= Matli Chiefs =

Medieval Kadapa ruling clan

The Matla Chiefs (also spelled Matli) were a family of regional chieftains who ruled parts of the Cuddapah district (modern-day Kadapa) in Andhra Pradesh, India. They held sway primarily over the region of Siddhavatam and were active from at least the early 16th century until the early 19th century. The family's political influence, martial involvement, and local governance are documented through inscriptions and historical accounts.

== Historical background ==

The Matla chiefs ruled over Siddhavatam and surrounding areas including Jammalamadugu, Cuddapah, and parts of Chitveli. Inscriptions and kaifiyats refer to this family under various forms—Matla, Matli, and Metla—and identify them as having a long-standing local presence. Some members of the family assumed the title of Raja, and their territory was occasionally regarded as a semi-independent principality.

The family is recorded in inscriptions as claiming descent from the Deva-Choda lineage of the Solar race. A prominent member of the lineage, Matli Varadaraju, is described in an inscription at the Varadaraja temple in Kanchipuram as the son of Somaraja and a chief of the Matli family. He was married to Krishnamma, daughter of Emperor Krishnadevaraya, and is referred to by honorifics such as Kaveri-Vallabha, Katikasurahara, and Gajasimha. He is also recorded as a donor to the Vishnu shrine at Tirupati around A.D. 1544.

One of the earliest documented chiefs mentioned in regional kaifiyats is Matla Anantaraju, who held military and administrative authority in Siddhavatam. He is also associated with temple-building and the issuing of land grants. Another notable figure was Tirumalaraju, who is mentioned in epigraphic records related to Penagaluru. He converted that village into an agrahara and gifted it to Brahmins.

== Military role and governance ==

The Matla chiefs were actively involved in the regional politics of the time, participating in campaigns and resisting rival chieftains. They maintained a fort at Siddhavatam, which served as their primary base. According to historical records, the fort eventually came under siege by the British when the region was ceded to them by the Nizam of Hyderabad. The Matla family was among the last to resist British occupation in the area.

== Involvement in Gandikota affairs ==

The Matla chiefs played a role in the political history of Gandikota during the late 16th century.
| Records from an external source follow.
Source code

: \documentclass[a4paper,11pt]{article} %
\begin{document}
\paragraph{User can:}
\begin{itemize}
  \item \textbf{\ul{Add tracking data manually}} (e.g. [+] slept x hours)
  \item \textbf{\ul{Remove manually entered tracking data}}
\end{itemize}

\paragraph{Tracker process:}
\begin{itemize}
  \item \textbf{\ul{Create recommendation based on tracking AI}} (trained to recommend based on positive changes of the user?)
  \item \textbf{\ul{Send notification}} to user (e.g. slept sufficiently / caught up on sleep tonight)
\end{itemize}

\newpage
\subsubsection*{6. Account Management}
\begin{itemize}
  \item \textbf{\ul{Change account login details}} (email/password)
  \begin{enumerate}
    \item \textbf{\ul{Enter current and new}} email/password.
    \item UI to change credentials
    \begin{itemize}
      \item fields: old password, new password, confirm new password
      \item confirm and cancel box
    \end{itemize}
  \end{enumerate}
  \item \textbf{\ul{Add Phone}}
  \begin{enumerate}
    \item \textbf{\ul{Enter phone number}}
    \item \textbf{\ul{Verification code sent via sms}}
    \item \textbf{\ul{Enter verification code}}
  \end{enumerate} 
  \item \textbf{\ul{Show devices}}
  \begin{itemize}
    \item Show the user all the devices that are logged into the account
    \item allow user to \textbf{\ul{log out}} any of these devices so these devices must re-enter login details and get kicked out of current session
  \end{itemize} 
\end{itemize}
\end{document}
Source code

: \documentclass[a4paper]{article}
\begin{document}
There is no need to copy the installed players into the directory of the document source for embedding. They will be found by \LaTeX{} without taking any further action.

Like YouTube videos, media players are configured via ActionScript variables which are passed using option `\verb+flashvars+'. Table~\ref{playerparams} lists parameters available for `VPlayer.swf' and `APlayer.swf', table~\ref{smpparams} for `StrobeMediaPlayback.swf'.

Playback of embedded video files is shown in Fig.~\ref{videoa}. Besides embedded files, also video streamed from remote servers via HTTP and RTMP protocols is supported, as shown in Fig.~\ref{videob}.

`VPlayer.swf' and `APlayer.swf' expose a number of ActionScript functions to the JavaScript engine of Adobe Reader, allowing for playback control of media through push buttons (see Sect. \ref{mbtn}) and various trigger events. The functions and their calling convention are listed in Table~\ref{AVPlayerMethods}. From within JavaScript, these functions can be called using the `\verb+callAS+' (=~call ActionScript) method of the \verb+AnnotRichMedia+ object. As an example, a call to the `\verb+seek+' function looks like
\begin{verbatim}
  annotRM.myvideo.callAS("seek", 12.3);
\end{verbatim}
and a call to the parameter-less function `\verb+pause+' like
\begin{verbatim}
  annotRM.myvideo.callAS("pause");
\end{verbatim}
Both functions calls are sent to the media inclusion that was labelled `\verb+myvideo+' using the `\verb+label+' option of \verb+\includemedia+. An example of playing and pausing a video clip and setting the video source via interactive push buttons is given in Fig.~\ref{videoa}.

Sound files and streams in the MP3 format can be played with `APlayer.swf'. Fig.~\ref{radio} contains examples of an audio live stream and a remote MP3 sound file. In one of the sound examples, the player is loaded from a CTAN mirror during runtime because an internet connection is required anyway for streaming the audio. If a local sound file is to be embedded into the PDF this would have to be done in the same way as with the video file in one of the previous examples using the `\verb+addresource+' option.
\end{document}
According to historian Yellapragada Sriramamurty, Matli Ellamaraju supported the imperial forces of Venkata II in suppressing a rebellion by Nandela Krishnamaraja at the fort of Gandikota. At the Battle of Jambulamadugu, Ellamaraju fought alongside Pemmasani Timmanayaka against the rebel chieftain, who was ultimately defeated and taken captive. As a reward for their support, the fort of Gandikota and its adjoining territory were granted to Matli Ellamaraju and Pemmasani Timmanayaka.

Another chief, Matli Kumara Anantaraja, was involved in a territorial conflict with Pemmasani Timmanayudu, the governor of Gandikota. A peace agreement was reached in which Chilamkuru (Duvvuru Taluk) was established as the boundary between their estates. The land to the east was allotted to Matli Kumara Anantaraja, while the western part was assigned to Pemmasani Timmanayudu.

== Decline ==

With the transfer of Rayalaseema to the British in the early 19th century, the political autonomy of the Matla chiefs declined. The fort at Siddhavatam was captured after a prolonged siege, marking the end of the family's regional rule.

== Legacy ==

The history of the Matla chiefs is preserved in epigraphs, kaifiyats, and colonial-era district records. While their prominence has diminished in modern historical discourse, they played a significant role in the local governance, temple patronage, and socio-political dynamics of Cuddapah district over several centuries.